§ WHAT TO WORK ON
Could you give the entries back exactly as they stand, minus any pictures?

[Data items]
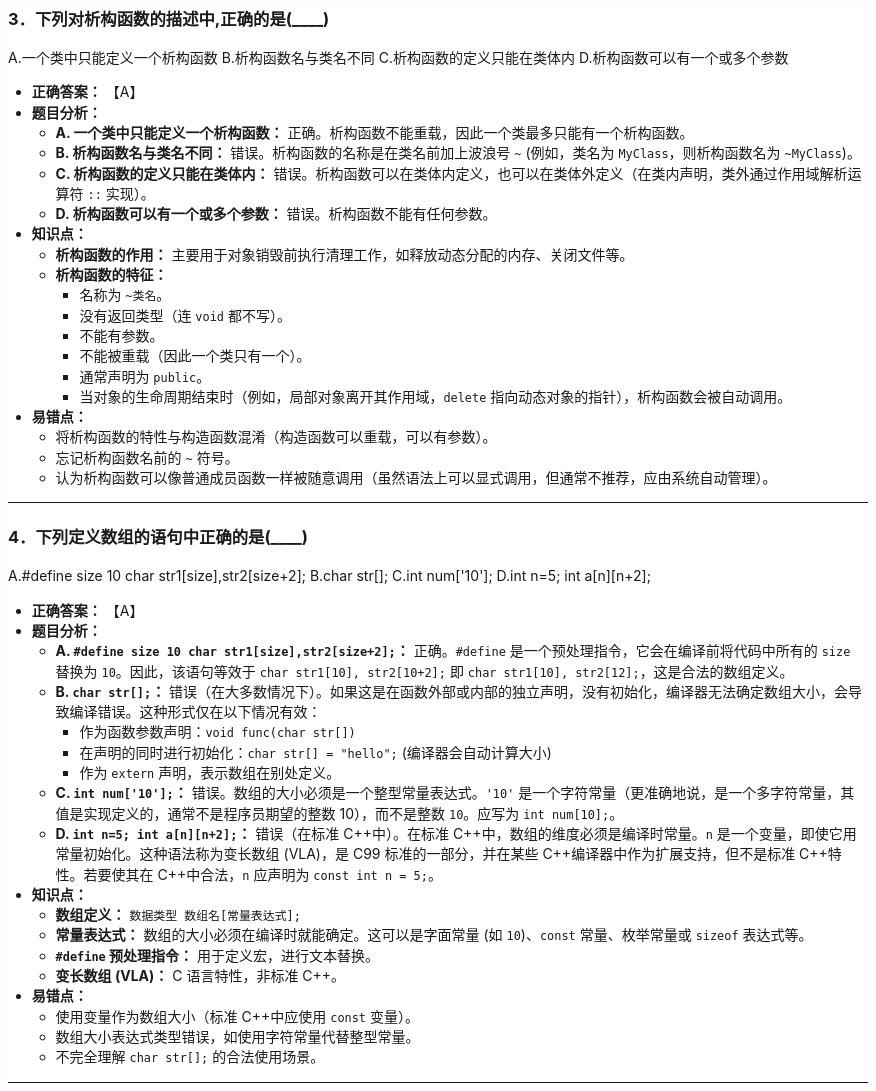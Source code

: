 
### 3．下列对析构函数的描述中,正确的是(\_\_\_\_)

A.一个类中只能定义一个析构函数
B.析构函数名与类名不同
C.析构函数的定义只能在类体内
D.析构函数可以有一个或多个参数

- **正确答案：** 【A】
- **题目分析：**
  - **A. 一个类中只能定义一个析构函数：** 正确。析构函数不能重载，因此一个类最多只能有一个析构函数。
  - **B. 析构函数名与类名不同：** 错误。析构函数的名称是在类名前加上波浪号 `~` (例如，类名为 `MyClass`，则析构函数名为 `~MyClass`)。
  - **C. 析构函数的定义只能在类体内：** 错误。析构函数可以在类体内定义，也可以在类体外定义（在类内声明，类外通过作用域解析运算符 `::` 实现）。
  - **D. 析构函数可以有一个或多个参数：** 错误。析构函数不能有任何参数。
- **知识点：**
  - **析构函数的作用：** 主要用于对象销毁前执行清理工作，如释放动态分配的内存、关闭文件等。
  - **析构函数的特征：**
    - 名称为 `~类名`。
    - 没有返回类型（连 `void` 都不写）。
    - 不能有参数。
    - 不能被重载（因此一个类只有一个）。
    - 通常声明为 `public`。
    - 当对象的生命周期结束时（例如，局部对象离开其作用域，`delete` 指向动态对象的指针），析构函数会被自动调用。
- **易错点：**
  - 将析构函数的特性与构造函数混淆（构造函数可以重载，可以有参数）。
  - 忘记析构函数名前的 `~` 符号。
  - 认为析构函数可以像普通成员函数一样被随意调用（虽然语法上可以显式调用，但通常不推荐，应由系统自动管理）。

---

### 4．下列定义数组的语句中正确的是(\_\_\_\_)

A.#define size 10 char str1[size],str2[size+2];
B.char str[];
C.int num['10'];
D.int n=5; int a[n][n+2];

- **正确答案：** 【A】
- **题目分析：**
  - **A. `#define size 10 char str1[size],str2[size+2];`：** 正确。`#define` 是一个预处理指令，它会在编译前将代码中所有的 `size` 替换为 `10`。因此，该语句等效于 `char str1[10], str2[10+2];` 即 `char str1[10], str2[12];`，这是合法的数组定义。
  - **B. `char str[];`：** 错误（在大多数情况下）。如果这是在函数外部或内部的独立声明，没有初始化，编译器无法确定数组大小，会导致编译错误。这种形式仅在以下情况有效：
    - 作为函数参数声明：`void func(char str[])`
    - 在声明的同时进行初始化：`char str[] = "hello";` (编译器会自动计算大小)
    - 作为 `extern` 声明，表示数组在别处定义。
  - **C. `int num['10'];`：** 错误。数组的大小必须是一个整型常量表达式。`'10'` 是一个字符常量（更准确地说，是一个多字符常量，其值是实现定义的，通常不是程序员期望的整数 10），而不是整数 `10`。应写为 `int num[10];`。
  - **D. `int n=5; int a[n][n+2];`：** 错误（在标准 C++中）。在标准 C++中，数组的维度必须是编译时常量。`n` 是一个变量，即使它用常量初始化。这种语法称为变长数组 (VLA)，是 C99 标准的一部分，并在某些 C++编译器中作为扩展支持，但不是标准 C++特性。若要使其在 C++中合法，`n` 应声明为 `const int n = 5;`。
- **知识点：**
  - **数组定义：** `数据类型 数组名[常量表达式];`
  - **常量表达式：** 数组的大小必须在编译时就能确定。这可以是字面常量 (如 `10`)、`const` 常量、枚举常量或 `sizeof` 表达式等。
  - **`#define` 预处理指令：** 用于定义宏，进行文本替换。
  - **变长数组 (VLA)：** C 语言特性，非标准 C++。
- **易错点：**
  - 使用变量作为数组大小（标准 C++中应使用 `const` 变量）。
  - 数组大小表达式类型错误，如使用字符常量代替整型常量。
  - 不完全理解 `char str[];` 的合法使用场景。

---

§ PROBLEM SOLUTION
Source code

: 
### 3．下列对析构函数的描述中,正确的是(\_\_\_\_)

A.一个类中只能定义一个析构函数
B.析构函数名与类名不同
C.析构函数的定义只能在类体内
D.析构函数可以有一个或多个参数

- **正确答案：** 【A】
- **题目分析：**
  - **A. 一个类中只能定义一个析构函数：** 正确。析构函数不能重载，因此一个类最多只能有一个析构函数。
  - **B. 析构函数名与类名不同：** 错误。析构函数的名称是在类名前加上波浪号 `~` (例如，类名为 `MyClass`，则析构函数名为 `~MyClass`)。
  - **C. 析构函数的定义只能在类体内：** 错误。析构函数可以在类体内定义，也可以在类体外定义（在类内声明，类外通过作用域解析运算符 `::` 实现）。
  - **D. 析构函数可以有一个或多个参数：** 错误。析构函数不能有任何参数。
- **知识点：**
  - **析构函数的作用：** 主要用于对象销毁前执行清理工作，如释放动态分配的内存、关闭文件等。
  - **析构函数的特征：**
    - 名称为 `~类名`。
    - 没有返回类型（连 `void` 都不写）。
    - 不能有参数。
    - 不能被重载（因此一个类只有一个）。
    - 通常声明为 `public`。
    - 当对象的生命周期结束时（例如，局部对象离开其作用域，`delete` 指向动态对象的指针），析构函数会被自动调用。
- **易错点：**
  - 将析构函数的特性与构造函数混淆（构造函数可以重载，可以有参数）。
  - 忘记析构函数名前的 `~` 符号。
  - 认为析构函数可以像普通成员函数一样被随意调用（虽然语法上可以显式调用，但通常不推荐，应由系统自动管理）。

---

### 4．下列定义数组的语句中正确的是(\_\_\_\_)

A.#define size 10 char str1[size],str2[size+2];
B.char str[];
C.int num['10'];
D.int n=5; int a[n][n+2];

- **正确答案：** 【A】
- **题目分析：**
  - **A. `#define size 10 char str1[size],str2[size+2];`：** 正确。`#define` 是一个预处理指令，它会在编译前将代码中所有的 `size` 替换为 `10`。因此，该语句等效于 `char str1[10], str2[10+2];` 即 `char str1[10], str2[12];`，这是合法的数组定义。
  - **B. `char str[];`：** 错误（在大多数情况下）。如果这是在函数外部或内部的独立声明，没有初始化，编译器无法确定数组大小，会导致编译错误。这种形式仅在以下情况有效：
    - 作为函数参数声明：`void func(char str[])`
    - 在声明的同时进行初始化：`char str[] = "hello";` (编译器会自动计算大小)
    - 作为 `extern` 声明，表示数组在别处定义。
  - **C. `int num['10'];`：** 错误。数组的大小必须是一个整型常量表达式。`'10'` 是一个字符常量（更准确地说，是一个多字符常量，其值是实现定义的，通常不是程序员期望的整数 10），而不是整数 `10`。应写为 `int num[10];`。
  - **D. `int n=5; int a[n][n+2];`：** 错误（在标准 C++中）。在标准 C++中，数组的维度必须是编译时常量。`n` 是一个变量，即使它用常量初始化。这种语法称为变长数组 (VLA)，是 C99 标准的一部分，并在某些 C++编译器中作为扩展支持，但不是标准 C++特性。若要使其在 C++中合法，`n` 应声明为 `const int n = 5;`。
- **知识点：**
  - **数组定义：** `数据类型 数组名[常量表达式];`
  - **常量表达式：** 数组的大小必须在编译时就能确定。这可以是字面常量 (如 `10`)、`const` 常量、枚举常量或 `sizeof` 表达式等。
  - **`#define` 预处理指令：** 用于定义宏，进行文本替换。
  - **变长数组 (VLA)：** C 语言特性，非标准 C++。
- **易错点：**
  - 使用变量作为数组大小（标准 C++中应使用 `const` 变量）。
  - 数组大小表达式类型错误，如使用字符常量代替整型常量。
  - 不完全理解 `char str[];` 的合法使用场景。

---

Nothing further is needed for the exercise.